I am starting to care whether or not I finish my dissertation.
My blog is worth $24,146.14.How much is your blog worth?
I blog because it gives me an outlet for the crazies. Oddly, my blog was funnier when I was depressed. Go figure.
My blog is worth $29.99. I'm in it for the money, obviously.Other reason: MITTENS!
Therapy, mainly. And to recreate the lunchroom kinda "this is what I'm going to let you see of my life" relationships that I miss now that I work from home. I think most people are funnier when they are depressed. It's like it gives you this odd clarity about the ridiculousness inherent in everyday life. I'm not a fan of depression, but I am somewhat of a learned-on-the-job expert, and I think perhaps spot-on, edgy, neurotic humor is one of its very few accompanying gifts.

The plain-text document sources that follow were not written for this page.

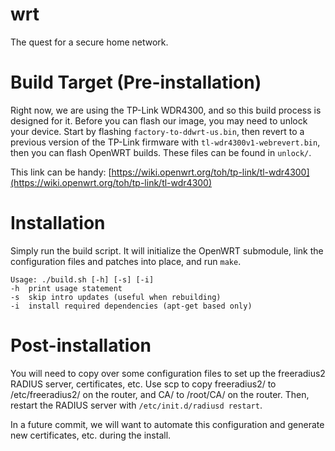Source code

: # wrt
The quest for a secure home network.

# Build Target (Pre-installation)
Right now, we are using the TP-Link WDR4300, and so this build process is designed for it.
Before you can flash our image, you may need to unlock your device.
Start by flashing `factory-to-ddwrt-us.bin`, then revert to a previous version of the 
TP-Link firmware with `tl-wdr4300v1-webrevert.bin`, then you can flash OpenWRT builds.
These files can be found in `unlock/`.

This link can be handy: [https://wiki.openwrt.org/toh/tp-link/tl-wdr4300](https://wiki.openwrt.org/toh/tp-link/tl-wdr4300)

# Installation
Simply run the build script. It will initialize the OpenWRT submodule, link
the configuration files and patches into place, and run `make`.

    Usage: ./build.sh [-h] [-s] [-i]
    -h  print usage statement
    -s  skip intro updates (useful when rebuilding)
    -i  install required dependencies (apt-get based only) 

# Post-installation
You will need to copy over some configuration files to set up the freeradius2
RADIUS server, certificates, etc.
Use scp to copy freeradius2/ to /etc/freeradius2/ on the router, and CA/ to
/root/CA/ on the router.
Then, restart the RADIUS server with `/etc/init.d/radiusd restart`.

In a future commit, we will want to automate this configuration and generate
new certificates, etc. during the install.


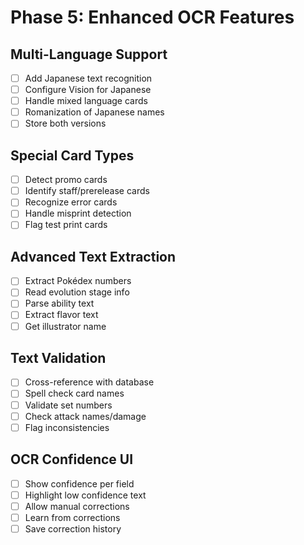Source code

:# Phase 5: Enhanced OCR Features

## Multi-Language Support
- [ ] Add Japanese text recognition
- [ ] Configure Vision for Japanese
- [ ] Handle mixed language cards
- [ ] Romanization of Japanese names
- [ ] Store both versions

## Special Card Types
- [ ] Detect promo cards
- [ ] Identify staff/prerelease cards
- [ ] Recognize error cards
- [ ] Handle misprint detection
- [ ] Flag test print cards

## Advanced Text Extraction
- [ ] Extract Pokédex numbers
- [ ] Read evolution stage info
- [ ] Parse ability text
- [ ] Extract flavor text
- [ ] Get illustrator name

## Text Validation
- [ ] Cross-reference with database
- [ ] Spell check card names
- [ ] Validate set numbers
- [ ] Check attack names/damage
- [ ] Flag inconsistencies

## OCR Confidence UI
- [ ] Show confidence per field
- [ ] Highlight low confidence text
- [ ] Allow manual corrections
- [ ] Learn from corrections
- [ ] Save correction history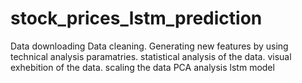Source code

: # stock_prices_lstm_prediction
Data downloading Data cleaning. Generating new features by using technical analysis paramatries. statistical analysis of the data. visual exhebition of the data. scaling the data PCA analysis lstm model
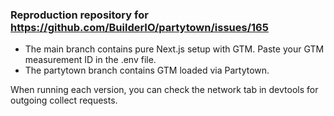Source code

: ### Reproduction repository for https://github.com/BuilderIO/partytown/issues/165

- The main branch contains pure Next.js setup with GTM. Paste your GTM measurement ID in the .env file.
- The partytown branch contains GTM loaded via Partytown.

When running each version, you can check the network tab in devtools for outgoing collect requests.
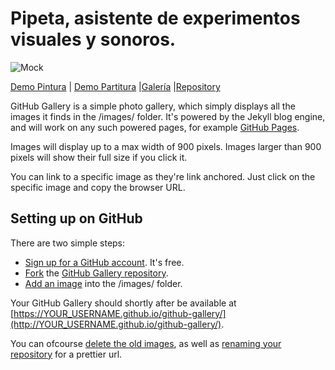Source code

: # Pipeta, asistente de experimentos visuales y sonoros. 

![Mock](https://github.com/sofiacastaneda/pipeta/blob/gh-pages/contents/readme.png?raw=true)

[Demo Pintura](https://mikelothar.github.io/github-gallery/) | [Demo Partitura](https://mikelothar.github.io/github-gallery/) |[Galería](https://mikelothar.github.io/github-gallery/) |[Repository](https://github.com/sofiacastaneda/pipeta)

GitHub Gallery is a simple photo gallery, which simply displays all the images it finds in the /images/ folder. It's powered by the Jekyll blog engine, and will work on any such powered pages, for example [GitHub Pages](https://pages.github.com/).

Images will display up to a max width of 900 pixels. Images larger than 900 pixels will show their full size if you click it.

You can link to a specific image as they're link anchored. Just click on the specific image and copy the browser URL.

## Setting up on GitHub
There are two simple steps:

* [Sign up for a GitHub account](https://github.com/join?source=header-home). It's free.
* [Fork](https://help.github.com/articles/fork-a-repo/) the [GitHub Gallery repository](https://github.com/mikelothar/github-gallery).
* [Add an image](https://help.github.com/articles/adding-a-file-to-a-repository/) into the /images/ folder. 

Your GitHub Gallery should shortly after be available at [https://YOUR_USERNAME.github.io/github-gallery/](http://YOUR_USERNAME.github.io/github-gallery/).

You can ofcourse [delete the old images](https://help.github.com/articles/deleting-files/), as well as [renaming your repository](https://help.github.com/articles/renaming-a-repository/) for a prettier url. 
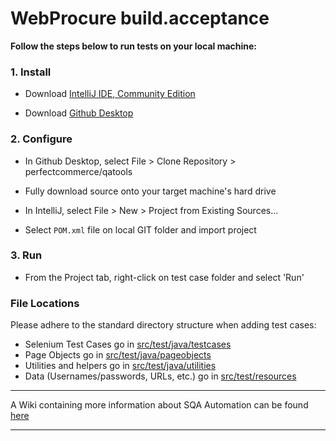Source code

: # WebProcure build.acceptance

**Follow the steps below to run tests on your local machine:**

### 1. Install
* Download [IntelliJ IDE, Community Edition](https://www.jetbrains.com/idea/)

* Download [Github Desktop](https://desktop.github.com/)

### 2. Configure
* In Github Desktop, select File > Clone Repository > perfectcommerce/qatools

* Fully download source onto your target machine's hard drive

* In IntelliJ, select File > New > Project from Existing Sources...

* Select `POM.xml` file on local GIT folder and import project

### 3. Run

* From the Project tab, right-click on test case folder and select 'Run'

### File Locations
Please adhere to the standard directory structure when adding test cases:

* Selenium Test Cases go in [src/test/java/testcases](src/test/java/testcases)
* Page Objects go in [src/test/java/pageobjects](src/test/java/pageobjects)
* Utilities and helpers go in  [src/test/java/utilities](src/test/java/utilities)
* Data (Usernames/passwords, URLs, etc.) go in [src/test/resources](src/test/resources)

---

A Wiki containing more information about SQA Automation can be found [here](https://wiki.hubwoo.com/display/PR/QA+Automation)

---
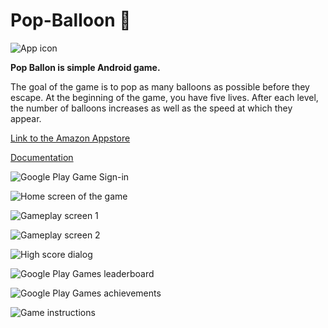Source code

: # Pop-Balloon :balloon:

![App icon](https://lh3.googleusercontent.com/atEA_NNtU6luvIcp-d63dzfDFevzwW1exnvK1yVbtwOBt_Nn7c1rLrdLQQwOpLs-bLgb=s180-rw)

**Pop Ballon is simple Android game.**

The goal of the game is to pop as many balloons as possible before they escape.
At the beginning of the game, you have five lives.
After each level, the number of balloons increases as well as the speed at which they appear.

[Link to the Amazon Appstore](http://a.co/d/cdEIqmh)

[Documentation](https://vukan-markovic.github.io/Pop_Balloon/)

![Google Play Game Sign-in](https://lh3.googleusercontent.com/D3uIdTP8ifhI-QkEAAsEgu0z42Naufg0DaDoXj0iG7OvaZemGNhrDjQu33ZWvIlR7g=w1280-h699-rw)

![Home screen of the game](https://lh3.googleusercontent.com/Sbo2002tj4cTIPCTpdzm3jfG9Cut5l4Z6LuLqet8TLwf9X7riWwuvjWIO43RX4l5JKs=w1280-h699-rw)

![Gameplay screen 1](https://lh3.googleusercontent.com/LZp3_0wXZco2naK-QhAaUw_6v5DUCl6LCrOXeLP-tTwwzsg3vK1umZo4P3IglEmjlg=w1280-h699-rw)

![Gameplay screen 2](https://lh3.googleusercontent.com/92pF0xOk8G8NbcpDowMInUfmtoxz4g_sh6ijU1hj15FshyzYaRw8oRJLo8ErT7bif4o=w1280-h699-rw)

![High score dialog](https://lh3.googleusercontent.com/eL8WfMcRG8e9d6c9dydKMZzXW_Ba-9ajx75IyzMhGrUJAEyV0Yaf3oAVWUOck4dRKSY=w1280-h699-rw)

![Google Play Games leaderboard](https://lh3.googleusercontent.com/MzW0CmdVubh8DhGKkdPauIMcxr8vzxMeCXZOUxSg0bWXjkTW8dioGnjK4rpfg82ehg=w1280-h699-rw)

![Google Play Games achievements](https://lh3.googleusercontent.com/LxSNgkS-dinNMn6BD4WulqoXHPP2vIZdrC9JkaRwO_MlX_TaBbP_mMCdMNvKl_tK7Zc=w1280-h699-rw)

![Game instructions](https://lh3.googleusercontent.com/4V6BMNv06JdmEEZkiXk9IgPeKfRDc8341flot9Xj7NR49yEAP6OqOAg_pf_iAJLfKg=w1280-h699-rw)
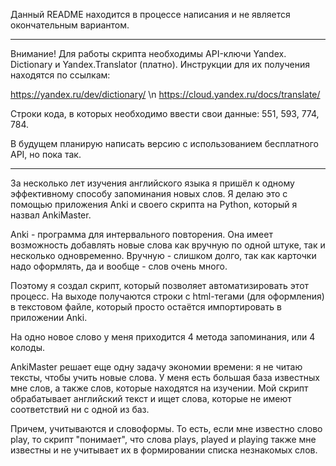 Данный README находится в процессе написания и не является окончательным вариантом.

***

Внимание! Для работы скрипта необходимы API-ключи Yandex. Dictionary и Yandex.Translator (платно). Инструкции для их получения находятся по ссылкам:

https://yandex.ru/dev/dictionary/ \n
https://cloud.yandex.ru/docs/translate/

Строки кода, в которых необходимо ввести свои данные: 551, 593, 774, 784.

В будущем планирую написать версию с использованием бесплатного API, но пока так.

***

За несколько лет изучения английского языка я пришёл к одному эффективному способу запоминания новых слов. Я делаю это с помощью приложения Anki и своего скрипта на Python, который я назвал AnkiMaster. 

Anki - программа для интервального повторения. Она имеет возможность добавлять новые слова как вручную по одной штуке, так и несколько одновременно. Вручную - слишком долго, так как карточки надо оформлять, да и вообще - слов очень много.

Поэтому я создал скрипт, который позволяет автоматизировать этот процесс. На выходе получаются строки с html-тегами (для оформления) в текстовом файле, который просто остаётся импортировать в приложении Anki.

На одно новое слово у меня приходится 4 метода запоминания, или 4 колоды.

AnkiMaster решает еще одну задачу экономии времени: я не читаю тексты, чтобы учить новые слова. У меня есть большая база известных мне слов, а также слов, которые находятся на изучении. Мой скрипт обрабатывает английский текст и ищет слова, которые не имеют соответствий ни с одной из баз.

Причем, учитываются и словоформы. То есть, если мне известно слово play, то скрипт "понимает", что слова plays, played и playing также мне известны и не учитывает их в формировании списка незнакомых слов.
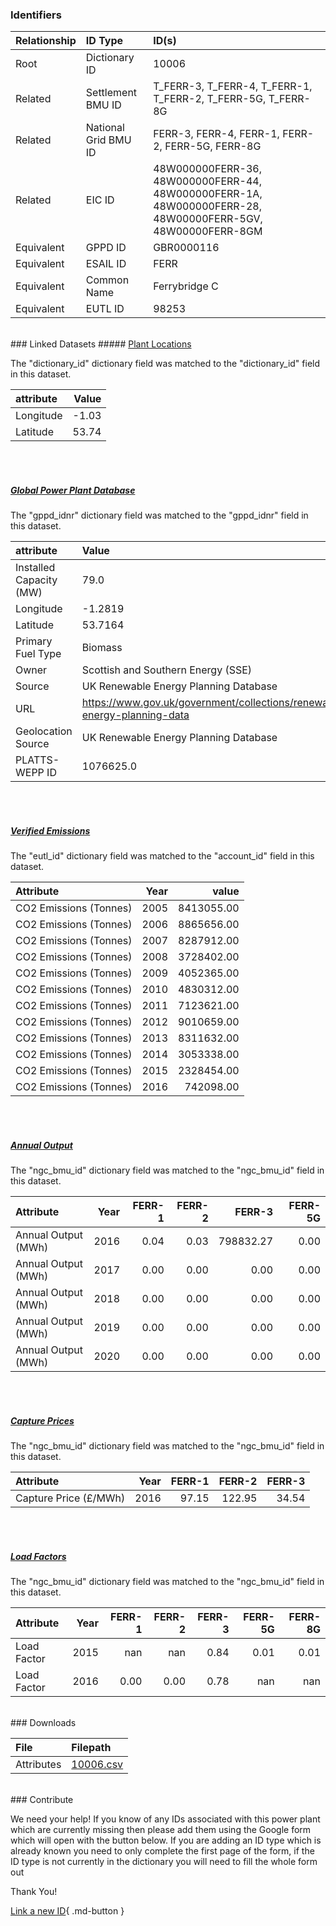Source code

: ### Identifiers

| Relationship   | ID Type              | ID(s)                                                                                                      |
|:---------------|:---------------------|:-----------------------------------------------------------------------------------------------------------|
| Root           | Dictionary ID        | 10006                                                                                                      |
| Related        | Settlement BMU ID    | T_FERR-3, T_FERR-4, T_FERR-1, T_FERR-2, T_FERR-5G, T_FERR-8G                                               |
| Related        | National Grid BMU ID | FERR-3, FERR-4, FERR-1, FERR-2, FERR-5G, FERR-8G                                                           |
| Related        | EIC ID               | 48W000000FERR-36, 48W000000FERR-44, 48W000000FERR-1A, 48W000000FERR-28, 48W00000FERR-5GV, 48W00000FERR-8GM |
| Equivalent     | GPPD ID              | GBR0000116                                                                                                 |
| Equivalent     | ESAIL ID             | FERR                                                                                                       |
| Equivalent     | Common Name          | Ferrybridge C                                                                                              |
| Equivalent     | EUTL ID              | 98253                                                                                                      |

<br>
### Linked Datasets
##### <a href="https://osuked.github.io/Power-Station-Dictionary/datasets/plant-locations">Plant Locations</a>



The "dictionary_id" dictionary field was matched to the "dictionary_id" field in this dataset.

| attribute   |   Value |
|:------------|--------:|
| Longitude   |   -1.03 |
| Latitude    |   53.74 |

<br><br>
##### <a href="https://osuked.github.io/Power-Station-Dictionary/datasets/global-power-plant-database">Global Power Plant Database</a>



The "gppd_idnr" dictionary field was matched to the "gppd_idnr" field in this dataset.

| attribute               | Value                                                                    |
|:------------------------|:-------------------------------------------------------------------------|
| Installed Capacity (MW) | 79.0                                                                     |
| Longitude               | -1.2819                                                                  |
| Latitude                | 53.7164                                                                  |
| Primary Fuel Type       | Biomass                                                                  |
| Owner                   | Scottish and Southern Energy (SSE)                                       |
| Source                  | UK Renewable Energy Planning Database                                    |
| URL                     | https://www.gov.uk/government/collections/renewable-energy-planning-data |
| Geolocation Source      | UK Renewable Energy Planning Database                                    |
| PLATTS-WEPP ID          | 1076625.0                                                                |

<br><br>
##### <a href="https://osuked.github.io/Power-Station-Dictionary/datasets/verified-emissions">Verified Emissions</a>



The "eutl_id" dictionary field was matched to the "account_id" field in this dataset.

| Attribute              |   Year |      value |
|:-----------------------|-------:|-----------:|
| CO2 Emissions (Tonnes) |   2005 | 8413055.00 |
| CO2 Emissions (Tonnes) |   2006 | 8865656.00 |
| CO2 Emissions (Tonnes) |   2007 | 8287912.00 |
| CO2 Emissions (Tonnes) |   2008 | 3728402.00 |
| CO2 Emissions (Tonnes) |   2009 | 4052365.00 |
| CO2 Emissions (Tonnes) |   2010 | 4830312.00 |
| CO2 Emissions (Tonnes) |   2011 | 7123621.00 |
| CO2 Emissions (Tonnes) |   2012 | 9010659.00 |
| CO2 Emissions (Tonnes) |   2013 | 8311632.00 |
| CO2 Emissions (Tonnes) |   2014 | 3053338.00 |
| CO2 Emissions (Tonnes) |   2015 | 2328454.00 |
| CO2 Emissions (Tonnes) |   2016 |  742098.00 |

<br><br>
##### <a href="https://osuked.github.io/Power-Station-Dictionary/datasets/annual-output">Annual Output</a>



The "ngc_bmu_id" dictionary field was matched to the "ngc_bmu_id" field in this dataset.

| Attribute           |   Year |   FERR-1 |   FERR-2 |    FERR-3 |   FERR-5G |
|:--------------------|-------:|---------:|---------:|----------:|----------:|
| Annual Output (MWh) |   2016 |     0.04 |     0.03 | 798832.27 |      0.00 |
| Annual Output (MWh) |   2017 |     0.00 |     0.00 |      0.00 |      0.00 |
| Annual Output (MWh) |   2018 |     0.00 |     0.00 |      0.00 |      0.00 |
| Annual Output (MWh) |   2019 |     0.00 |     0.00 |      0.00 |      0.00 |
| Annual Output (MWh) |   2020 |     0.00 |     0.00 |      0.00 |      0.00 |

<br><br>
##### <a href="https://osuked.github.io/Power-Station-Dictionary/datasets/capture-prices">Capture Prices</a>



The "ngc_bmu_id" dictionary field was matched to the "ngc_bmu_id" field in this dataset.

| Attribute             |   Year |   FERR-1 |   FERR-2 |   FERR-3 |
|:----------------------|-------:|---------:|---------:|---------:|
| Capture Price (£/MWh) |   2016 |    97.15 |   122.95 |    34.54 |

<br><br>
##### <a href="https://osuked.github.io/Power-Station-Dictionary/datasets/load-factors">Load Factors</a>



The "ngc_bmu_id" dictionary field was matched to the "ngc_bmu_id" field in this dataset.

| Attribute   |   Year |   FERR-1 |   FERR-2 |   FERR-3 |   FERR-5G |   FERR-8G |
|:------------|-------:|---------:|---------:|---------:|----------:|----------:|
| Load Factor |   2015 |   nan    |   nan    |     0.84 |      0.01 |      0.01 |
| Load Factor |   2016 |     0.00 |     0.00 |     0.78 |    nan    |    nan    |


<br>
### Downloads


| File       | Filepath                                                                              |
|:-----------|:--------------------------------------------------------------------------------------|
| Attributes | [10006.csv](https://osuked.github.io/Power-Station-Dictionary/object_attrs/10006.csv) |


<br>
### Contribute

We need your help! If you know of any IDs associated with this power plant which are currently missing then please add them using the Google form which will open with the button below. If you are adding an ID type which is already known you need to only complete the first page of the form, if the ID type is not currently in the dictionary you will need to fill the whole form out

Thank You!

[Link a new ID](https://docs.google.com/forms/d/e/1FAIpQLSc5jRsQ7NgiLLXbwo9PUdwTQyuqbRwThltG56-o6NVSe7E_nw/viewform?usp=pp_url&entry.251912331=10006){ .md-button }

I blog to find hot teachers to knit me socks.
Aside from exercising my pen as a writer and as a bit of therapy as a person, I don't know. Part of it is curiosity about what others would say in response to me if they could hear what I say to myself in the confines of my cranium, some of which does end up being fodder for the blog. But I discovered not long after I began blogging that I tend to give in to the tendency to write 'out'; write knowing others are listening or could be or might in the future. This changes the dynamic of my process somewhat, even though I know I'm regularly read by about 4.35 people.
re "...tend to give in to the tendency..."This would be why I need to exercise my pen. :P Jeez, that whole comment could have used a bit more attention.
My blog is worth about $5k. What is that about?I blog because I am a big fat attention whore.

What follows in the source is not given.